Toutes ces choses abhorrées avaient déjà dressé les poils des syndicats. Le réflexe demeure bien ancré.

Parmi ces mesures, les postes à profil sont les plus emblématiques.

Postes à profil

Le ministre compte donner plus de marge de manœuvre à certains chefs d’établissement en leur permettant de recruter des enseignants sur des “postes à profil”.

L’idée est plutôt bonne.

En effet, actuellement, les affectations sont gérées par un système à point et à l’ancienneté. Mécaniquement, les plus jeunes sont placés par défaut, là où personne ne veut aller. On ne tient pas compte de sa personnalité, de ses capacités…

Or le chef d’établissement est le mieux placé pour connaître les besoins de l’équipe pédagogique. Il est au plus près des élèves et du contexte sociologique.

L’idée n’est pas neuve. Souvenez-vous : malgré l’opposition farouche des syndicats, Luc Chatel avait tenté une expérimentation pour le réseau Éclair, en 2010 qui avait tenu 2 ans avant que les syndicats n’arrivent à revenir en arrière toute.

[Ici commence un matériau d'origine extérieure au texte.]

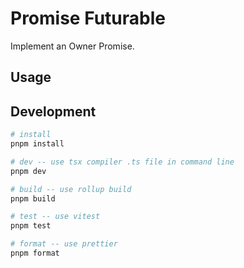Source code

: # Promise Futurable

Implement an Owner Promise.

## Usage


## Development

```bash
# install
pnpm install

# dev -- use tsx compiler .ts file in command line
pnpm dev

# build -- use rollup build
pnpm build

# test -- use vitest
pnpm test

# format -- use prettier
pnpm format
```
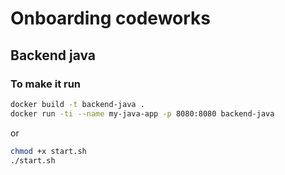 # Onboarding codeworks

## Backend java

### To make it run

```sh
docker build -t backend-java .
docker run -ti --name my-java-app -p 8080:8080 backend-java
```

or

```sh
chmod +x start.sh
./start.sh
```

Le chef d’établissement pouvait donner son avis au rectorat, après entretien avec le postulant.

Le ministre avait même élargi le recrutement au niveau national: un enseignant de Toulouse pouvait postuler en région parisienne et non plus seulement dans son académie.

La prime annuelle pouvant monter jusqu’à 3500€…

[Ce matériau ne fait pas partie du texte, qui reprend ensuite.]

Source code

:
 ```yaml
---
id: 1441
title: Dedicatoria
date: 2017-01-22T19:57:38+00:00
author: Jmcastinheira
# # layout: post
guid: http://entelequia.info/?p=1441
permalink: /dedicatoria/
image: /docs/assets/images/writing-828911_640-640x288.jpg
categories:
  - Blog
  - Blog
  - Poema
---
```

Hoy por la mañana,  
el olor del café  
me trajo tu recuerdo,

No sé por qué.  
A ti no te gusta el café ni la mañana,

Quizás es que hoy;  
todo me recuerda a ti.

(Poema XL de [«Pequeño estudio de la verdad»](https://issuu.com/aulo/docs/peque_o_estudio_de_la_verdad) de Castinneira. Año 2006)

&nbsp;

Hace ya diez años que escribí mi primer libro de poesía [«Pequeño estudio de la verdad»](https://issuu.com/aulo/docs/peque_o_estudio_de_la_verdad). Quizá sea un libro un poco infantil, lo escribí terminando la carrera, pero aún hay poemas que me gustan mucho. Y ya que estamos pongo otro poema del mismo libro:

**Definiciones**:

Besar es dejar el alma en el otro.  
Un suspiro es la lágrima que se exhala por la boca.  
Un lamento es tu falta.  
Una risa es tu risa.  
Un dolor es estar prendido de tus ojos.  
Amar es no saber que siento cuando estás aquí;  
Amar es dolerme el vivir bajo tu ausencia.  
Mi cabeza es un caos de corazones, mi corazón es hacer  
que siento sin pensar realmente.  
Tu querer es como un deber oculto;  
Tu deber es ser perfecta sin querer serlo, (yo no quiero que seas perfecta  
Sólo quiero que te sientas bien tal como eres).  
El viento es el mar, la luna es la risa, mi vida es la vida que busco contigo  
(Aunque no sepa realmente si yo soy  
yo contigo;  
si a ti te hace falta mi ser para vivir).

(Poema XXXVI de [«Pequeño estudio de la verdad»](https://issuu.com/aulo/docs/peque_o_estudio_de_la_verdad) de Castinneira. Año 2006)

… conditionnée “à la participation  et à l’engagement des intéressés” — une forme d’évaluation, en somme.

Ainsi le collège de La Belle-de-Mai, à Marseille, recherchait un professeur qui «souhaitait s’engager dans l’éducation prioritaire», désireux de s’occuper d’élèves en «grande difficulté scolaire». Ailleurs, une enseignante spécialisée avait été recrutée pour faciliter le passage entre l’école primaire et la sixième. Les volontaires étaient reçus par les chefs d’établissement qui émettaient un «avis» après un entretien de recrutement. Malgré une prime et des décharges horaires importantes, les postes n’avaient pas tous trouvé preneur, notamment en banlieue parisienne.

Evidemment, les dés étaient pipés, puisque seuls les établissements difficiles étaient concernés.

Toujours est-il qu’à l’arrivée de François Hollande au pouvoir, les syndicats ont eu raison du dispositif: on s’est empressé de tout enterrer, de surtout ne tirer aucun bilan de cette expérimentation innovante, et de revenir au sacro-saint système à point.

Jean-Michel Blanquer relance l’idée, et évoque l’étendre un jour à 10% des enseignants grand maximum. Pas de quoi remettre en cause leur statut.

Espérons que le ministre continue sa progression d’équilibriste jusqu’au bout de son mandat, et qu’il puisse ouvrir quelques fenêtres pour insuffler un air nouveau.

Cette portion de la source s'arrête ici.